Tuesday 23 July 2013

Surely the honourable lord didn't just lie?

There was a curious moment yesterday in the House of Lords when a peer apologised for ‘unintentionally’ suggested the DVLA committed breaches of data protection laws.

It all started on Friday when the Conservative peer Lord Selson arose to bemoan ‘badly behaved’ British families going off to the Alps in 4x4 on skiing trips throwing rubbish from their windows.

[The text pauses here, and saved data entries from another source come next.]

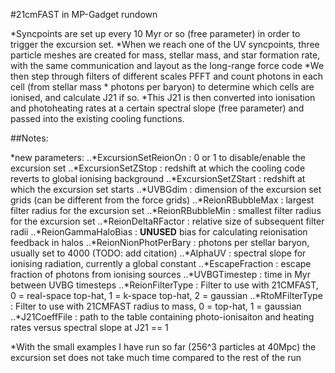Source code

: 
#21cmFAST in MP-Gadget rundown

*Syncpoints are set up every 10 Myr or so (free parameter) in order to trigger the excursion set.
*When we reach one of the UV syncpoints, three particle meshes are created for mass, stellar mass, and star formation rate, with the same communication and layout as the long-range force code
*We then step through filters of different scales PFFT and count photons in each cell (from stellar mass * photons per baryon) to determine which cells are ionised, and calculate J21 if so.
*This J21 is then converted into ionisation and photoheating rates at a certain spectral slope (free parameter) and passed into the existing cooling functions.


##Notes:

*new parameters:
..*ExcursionSetReionOn : 0 or 1 to disable/enable the excursion set
..*ExcursionSetZStop : redshift at which the cooling code reverts to global ionising background
..*ExcursionSetZStart : redshift at which the excursion set starts
..*UVBGdim : dimension of the excursion set grids (can be different from the force grids)
..*ReionRBubbleMax : largest filter radius for the excursion set
..*ReionRBubbleMin : smallest filter radius for the excursion set
..*ReionDeltaRFactor : relative size of subsequent filter radii
..*ReionGammaHaloBias : **UNUSED** bias for calculating reionisation feedback in halos
..*ReionNionPhotPerBary : photons per stellar baryon, usually set to 4000 (TODO: add citation)
..*AlphaUV : spectral slope for ionising radiation, currently a global constant
..*EscapeFraction : escape fraction of photons from ionising sources
..*UVBGTimestep : time in Myr between UVBG timesteps
..*ReionFilterType : Filter to use with 21CMFAST, 0 = real-space top-hat, 1 = k-space top-hat, 2 = gaussian
..*RtoMFilterType : Filter to use with 21CMFAST radius to mass, 0 = top-hat, 1 = gaussian
..*J21CoeffFile : path to the table containing photo-ionisaiton and heating rates versus spectral slope at J21 == 1

*With the small examples I have run so far (256^3 particles at 40Mpc) the excursion set does not take much time compared to the rest of the run

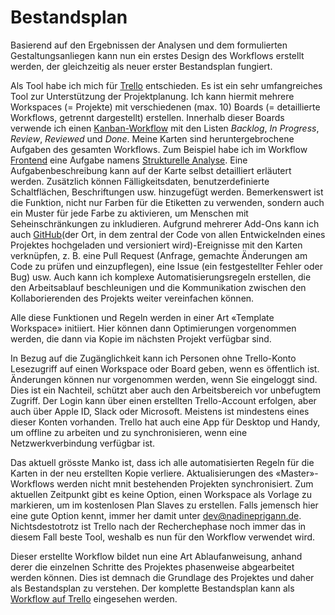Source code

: # Bestandsplan

Basierend auf den Ergebnissen der Analysen und dem formulierten Gestaltungsanliegen kann nun ein erstes Design des Workflows erstellt werden, der gleichzeitig als neuer erster Bestandsplan fungiert.

Als Tool habe ich mich für [Trello](https://trello.com/) entschieden. Es ist ein sehr umfangreiches Tool zur Unterstützung der Projektplanung. Ich kann hiermit mehrere Workspaces (= Projekte) mit verschiedenen (max. 10) Boards (= detaillierte Workflows, getrennt dargestellt) erstellen. Innerhalb dieser Boards verwende ich einen [Kanban-Workflow](https://en.wikipedia.org/wiki/Kanban_(development)) mit den Listen *Backlog*, *In Progress*, *Review*, *Reviewed* und *Done*. Meine Karten sind heruntergebrochene Aufgaben des gesamten Workflows. Zum Beispiel habe ich im Workflow [Frontend](../../workflow/detailed/frontend.md) eine Aufgabe namens [Strukturelle Analyse](../../workflow/detailed/frontend.html#strukturelle-analyse). Eine Aufgabenbeschreibung kann auf der Karte selbst detailliert erläutert werden. Zusätzlich können Fälligkeitsdaten, benutzerdefinierte Schaltflächen, Beschriftungen usw. hinzugefügt werden. Bemerkenswert ist die Funktion, nicht nur Farben für die Etiketten zu verwenden, sondern auch ein Muster für jede Farbe zu aktivieren, um Menschen mit Seheinschränkungen zu inkludieren. Aufgrund mehrerer Add-Ons kann ich auch [GitHub](https://github.com/)(der Ort, in dem zentral der Code von allen Entwickelnden eines Projektes hochgeladen und versioniert wird)-Ereignisse mit den Karten verknüpfen, z. B. eine Pull Request (Anfrage, gemachte Änderungen am Code zu prüfen und einzupflegen), eine Issue (ein festgestellter Fehler oder Bug) usw. Auch kann ich komplexe Automatisierungsregeln erstellen, die den Arbeitsablauf beschleunigen und die Kommunikation zwischen den Kollaborierenden des Projekts weiter vereinfachen können.

Alle diese Funktionen und Regeln werden in einer Art «Template Workspace» initiiert. Hier können dann Optimierungen vorgenommen werden, die dann via Kopie im nächsten Projekt verfügbar sind.

In Bezug auf die Zugänglichkeit kann ich Personen ohne Trello-Konto Lesezugriff auf einen Workspace oder Board geben, wenn es öffentlich ist. Änderungen können nur vorgenommen werden, wenn Sie eingeloggt sind. Dies ist ein Nachteil, schützt aber auch den Arbeitsbereich vor unbefugtem Zugriff. Der Login kann über einen erstellten Trello-Account erfolgen, aber auch über Apple ID, Slack oder Microsoft. Meistens ist mindestens eines dieser Konten vorhanden. Trello hat auch eine App für Desktop und Handy, um offline zu arbeiten und zu synchronisieren, wenn eine Netzwerkverbindung verfügbar ist.

Das aktuell grösste Manko ist, dass ich alle automatisierten Regeln für die Karten in der neu erstellten Kopie verliere. Aktualisierungen des «Master»-Workflows werden nicht mnit bestehenden Projekten synchronisiert. Zum aktuellen Zeitpunkt gibt es keine Option, einen Workspace als Vorlage zu markieren, um im kostenlosen Plan Slaves zu erstellen. Falls jemensch hier eine gute Option kennt, immer her damit unter [dev@nadineprigann.de](mailto:dev@nadineprigann.de). Nichtsdestotrotz ist Trello nach der Recherchephase noch immer das in diesem Fall beste Tool, weshalb es nun für den Workflow verwendet wird.

Dieser erstellte Workflow bildet nun eine Art Ablaufanweisung, anhand derer die einzelnen Schritte des Projektes phasenweise abgearbeitet werden können. Dies ist demnach die Grundlage des Projektes und daher als Bestandsplan zu verstehen. Der komplette Bestandsplan kann als [Workflow auf Trello](https://trello.com/w/userworkspaceaa1c57b2e62ef5488e9680dea9d99fce) eingesehen werden.

<!-- ####  Warum nicht GitHub?

Ich wollte zuerst [GitHub](https://github.com/) verwenden, weil es bereits für die Versionskontrolle des Codes verwendet wird. Leider ist die Erstellung von komplexen Workflows nicht möglich und es gibt weniger Optionen, alle Kollaborierenden ohne Login zusammenzubringen. -->
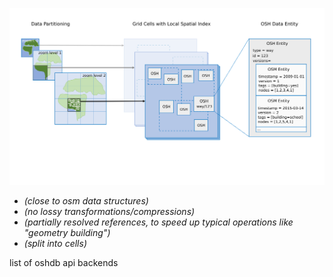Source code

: 

![schematic overview of the OSHDB data model](data-model.svg)

* *(close to osm data structures)*
* *(no lossy transformations/compressions)*
* *(partially resolved references, to speed up typical operations like "geometry building")*
* *(split into cells)*

list of oshdb api backends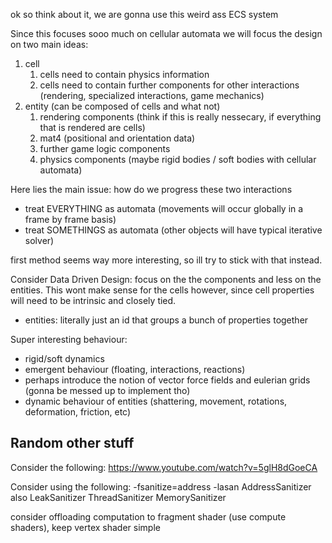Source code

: 

ok so think about it, we are gonna use this weird ass ECS system

Since this focuses sooo much on cellular automata we will focus the design on two main ideas:
1. cell
   1. cells need to contain physics information
   2. cells need to contain further components for other interactions (rendering, specialized interactions, game mechanics)
2. entity (can be composed of cells and what not)
   1. rendering components (think if this is really nessecary, if everything that is rendered are cells)
   2. mat4 (positional and orientation data)
   3. further game logic components
   4. physics components (maybe rigid bodies / soft bodies with cellular automata)

Here lies the main issue: how do we progress these two interactions
- treat EVERYTHING as automata (movements will occur globally in a frame by frame basis)
- treat SOMETHINGS as automata (other objects will have typical iterative solver)

first method seems way more interesting, so ill try to stick with that instead.

Consider Data Driven Design: focus on the the components and less on the entities. This wont make sense for the cells however, since cell properties will need to be intrinsic and closely tied.
- entities: literally just an id that groups a bunch of properties together


Super interesting behaviour:
- rigid/soft dynamics
- emergent behaviour (floating, interactions, reactions)
- perhaps introduce the notion of vector force fields and eulerian grids (gonna be messed up to implement tho)
- dynamic behaviour of entities (shattering, movement, rotations, deformation, friction, etc)

## Random other stuff
Consider the following: https://www.youtube.com/watch?v=5glH8dGoeCA 

Consider using the following: -fsanitize=address -lasan AddressSanitizer also LeakSanitizer ThreadSanitizer MemorySanitizer

consider offloading computation to fragment shader (use compute shaders), keep vertex shader simple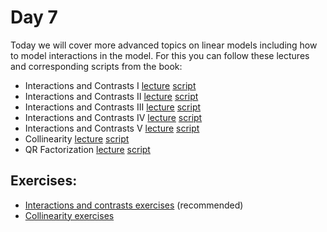 # Day 7

Today we will cover more advanced topics on linear models including how to model interactions in the model. For this you can follow these lectures and corresponding scripts from the book:


- Interactions and Contrasts I [lecture](https://www.youtube.com/watch?v=Wa1QkyF4peU)  [script](http://genomicsclass.github.io/book/pages/interactions_and_contrasts.html)
- Interactions and Contrasts II [lecture](https://www.youtube.com/watch?v=ZU5jb86vXag)  [script](http://genomicsclass.github.io/book/pages/interactions_and_contrasts.html)
- Interactions and Contrasts III [lecture](https://www.youtube.com/watch?v=wSJ3yuPiAbg)  [script](http://genomicsclass.github.io/book/pages/interactions_and_contrasts.html)
- Interactions and Contrasts IV [lecture](https://www.youtube.com/watch?v=bBmhUyOmeZc)  [script](http://genomicsclass.github.io/book/pages/interactions_and_contrasts.html)
- Interactions and Contrasts V [lecture](https://www.youtube.com/watch?v=pTPxxU6Zslc)  [script](http://genomicsclass.github.io/book/pages/interactions_and_contrasts.html)
- Collinearity [lecture](https://www.youtube.com/watch?v=dyzbzbUHZHY)  [script](http://genomicsclass.github.io/book/pages/collinearity.html)
- QR Factorization [lecture](https://www.youtube.com/watch?v=yL3lrirzNnQ)  [script](http://genomicsclass.github.io/book/pages/qr_and_regression.html)


## Exercises:

-   [Interactions and contrasts exercises](http://genomicsclass.github.io/book/pages/interactions_and_contrasts_exercises.html) (recommended)
-   [Collinearity exercises](http://genomicsclass.github.io/book/pages/collinearity_exercises.html)

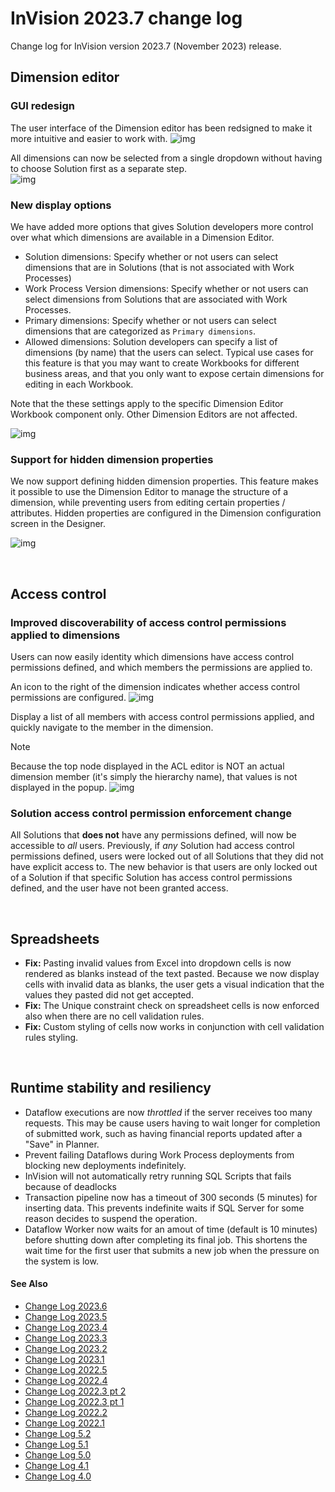 # InVision 2023.7 change log

Change log for InVision version 2023.7 (November 2023) release.

## Dimension editor

### GUI redesign

The user interface of the Dimension editor has been redsigned to make it more intuitive and easier to work with.
![img](../../../images/invision/release_notes_20237_dimeditor_gui_redesign_toolbar.png)


All dimensions can now be selected from a single dropdown without having to choose Solution first as a separate step.  
![img](../../../images/invision/release_notes_20237_dimeditor_gui_redesign_dimpicker.png)

### New display options

We have added more options that gives Solution developers more control over what which dimensions are available in a Dimension Editor.

- Solution dimensions:  Specify whether or not users can select dimensions that are in Solutions (that is not associated with Work Processes)
- Work Process Version dimensions: Specify whether or not users can select dimensions from Solutions that are associated with Work Processes.
- Primary dimensions: Specify whether or not users can select dimensions that are categorized as `Primary dimensions`.
- Allowed dimensions: Solution developers can specify a list of dimensions (by name) that the users can select. Typical use cases for this feature is that you may want to create Workbooks for different business areas, and that you only want to expose certain dimensions for editing in each Workbook.

Note that the these settings apply to the specific Dimension Editor Workbook component only. Other Dimension Editors are not affected.

![img](../../../images/invision/release_notes_20237_dimeditor_workbook_options.png)

### Support for hidden dimension properties

We now support defining hidden dimension properties. This feature makes it possible to use the Dimension Editor to manage the structure of a dimension, while preventing users from editing certain properties / attributes. Hidden properties are configured in the Dimension configuration screen in the Designer.

![img](../../../images/invision/release_notes_20237_dim_hidden_properties.png)

<br/>

## Access control

### Improved discoverability of access control permissions applied to dimensions

Users can now easily identity which dimensions have access control permissions defined, and which members the permissions are applied to.

An icon to the right of the dimension indicates whether access control permissions are configured.
![img](../../../images/invision/release_notes_20237_aclpermissions_dimtag.png)

Display a list of all members with access control permissions applied, and quickly navigate to the member in the dimension.
> [!NOTE]
> Because the top node displayed in the ACL editor is NOT an actual dimension member (it's simply the hierarchy name), that values is not displayed in the popup.
![img](../../../images/invision/release_notes_20237_aclpermissions_goto_dimmember.png)

### Solution access control permission enforcement change

All Solutions that **does not** have any permissions defined, will now be accessible to _all_ users. Previously, if _any_ Solution had access control permissions defined, users were locked out of all Solutions that they did not have explicit access to. The new behavior is that users are only locked out of a Solution if that specific Solution has access control permissions defined, and the user have not been granted access.  

<br/>

## Spreadsheets

- **Fix:** Pasting invalid values from Excel into dropdown cells is now rendered as blanks instead of the text pasted. Because we now display cells with invalid data as blanks, the user gets a visual indication that the values they pasted did not get accepted.  
- **Fix:** The Unique constraint check on spreadsheet cells is now enforced also when there are no cell validation rules.
- **Fix:** Custom styling of cells now works in conjunction with cell validation rules styling.

<br/>

## Runtime stability and resiliency  

- Dataflow executions are now _throttled_ if the server receives too many requests. This may be cause users having to wait longer for completion of submitted work, such as having financial reports updated after a "Save" in Planner.
- Prevent failing Dataflows during Work Process deployments from blocking new deployments indefinitely.
- InVision will not automatically retry running SQL Scripts that fails because of deadlocks
- Transaction pipeline now has a timeout of 300 seconds (5 minutes) for inserting data. This prevents indefinite waits if SQL Server for some reason decides to suspend the operation.
- Dataflow Worker now waits for an amout of time (default is 10 minutes) before shutting down after completing its final job. This shortens the wait time for the first user that submits a new job when the pressure on the system is low.


#### See Also

- [Change Log 2023.6](changelog23_6.md)
- [Change Log 2023.5](changelog23_5.md)
- [Change Log 2023.4](changelog23_4.md)
- [Change Log 2023.3](changelog23_3.md)
- [Change Log 2023.2](changelog23_2.md)
- [Change Log 2023.1](changelog23_1.md)
- [Change Log 2022.5](changelog22_5.md)
- [Change Log 2022.4](changelog22_4.md)
- [Change Log 2022.3 pt 2](changelog22_3_2.md)
- [Change Log 2022.3 pt 1](changelog22_3_1.md)
- [Change Log 2022.2](changelog22_2.md)
- [Change Log 2022.1](changelog22_1.md)
- [Change Log 5.2](changelog52.md)
- [Change Log 5.1](changelog51.md)
- [Change Log 5.0](changelog5.md)
- [Change Log 4.1](changelog41.md)
- [Change Log 4.0](changelog40.md)

<br/>
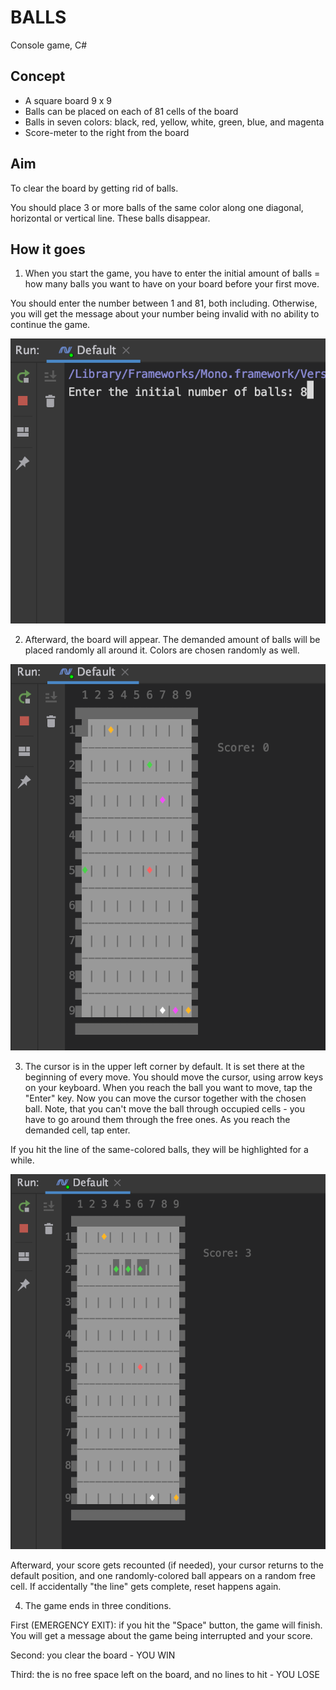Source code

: # BALLS
Console game, C\#

## Concept
- A square board 9 x 9 
- Balls can be placed on each of 81 cells of the board
- Balls in seven colors: black, red, yellow, white, green, blue, and magenta
- Score-meter to the right from the board

## Aim
To clear the board by getting rid of balls.

You should place 3 or more balls of the same color along one diagonal, horizontal or vertical line. These balls disappear.

## How it goes
1. When you start the game, you have to enter the initial amount of balls = how many balls you want to have on your board before your first move. 

You should enter the number between 1 and 81, both including. Otherwise, you will get the message about your number being invalid with no ability to continue the game.

![](image1.png)

2. Afterward, the board will appear. The demanded amount of balls will be placed randomly all around it. Colors are chosen randomly as well.

![](image2.png)

3. The cursor is in the upper left corner by default. It is set there at the beginning of every move. You should move the cursor, using arrow keys on your keyboard. When you reach the ball you want to move, tap the "Enter" key. Now you can move the cursor together with the chosen ball. Note, that you can't move the ball through occupied cells - you have to go around them through the free ones. As you reach the demanded cell, tap enter.

If you hit the line of the same-colored balls, they will be highlighted for a while.

![](image3.png)

Afterward, your score gets recounted (if needed), your cursor returns to the default position, and one randomly-colored ball appears on a random free cell. If accidentally "the line" gets complete, reset happens again.

4. The game ends in three conditions.

First (EMERGENCY EXIT): if you hit the "Space" button, the game will finish. You will get a message about the game being interrupted and your score.

Second: you clear the board - YOU WIN

Third: the is no free space left on the board, and no lines to hit - YOU LOSE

He told the House:

‘There are the ones I’ve followed occasionally and, for a bit of fun, I’ve just taken note of their number and occasionally managed – because I have friends with the DVLA – to find their telephone and I give them a ring.
‘I just say “I’m sorry, I happen to be involved in the political world a bit and it was noticed that at a particular point you did this”.’

So rather extraordinarily, the noble lord has claimed he trails people, gets their numberplates, calls his mates at the DVLA who promptly hand over personal details just so he can make pestering, menacing calls to the no doubt unpleasant people who fling litter from their windows.

Understandably, the DVLA was a bit concerned it had been linked to such illegal activity so it wrote to Lord Selson ‘to ask for further information’. A spokeswoman added; ‘Depending on his reply, we will then decide on whether or not it is necessary to conduct a full investigation.’

But, now there is no need, because the honourable lord had made it all up. Yesterday, he made this ‘clarification’:

‘In my speech on the second reading of the Littering from Vehicles Bill on Friday, I unintentionally suggested that I might have been provided with the personal data of motorists by the DVLA.
‘I would like to confirm that I have not at any time asked for, or been given from the DVLA, any information which is not in the public domain.
‘In particular, I have not been given names of keepers of vehicles. I much regret that my speech, made without text or notes, should have given rise to press speculation to the contrary and I would like to apologise to the House.’

He noticeably didn’t say he lied, as that would be unparliamentary behaviour, only that they were ‘unintentional’. But obviously someone is lying. Either the lord, in a fit of vanity, shabbily made it all up to boost his ego, or the DVLA has got away with pretty wretched illegality. My money is on the former.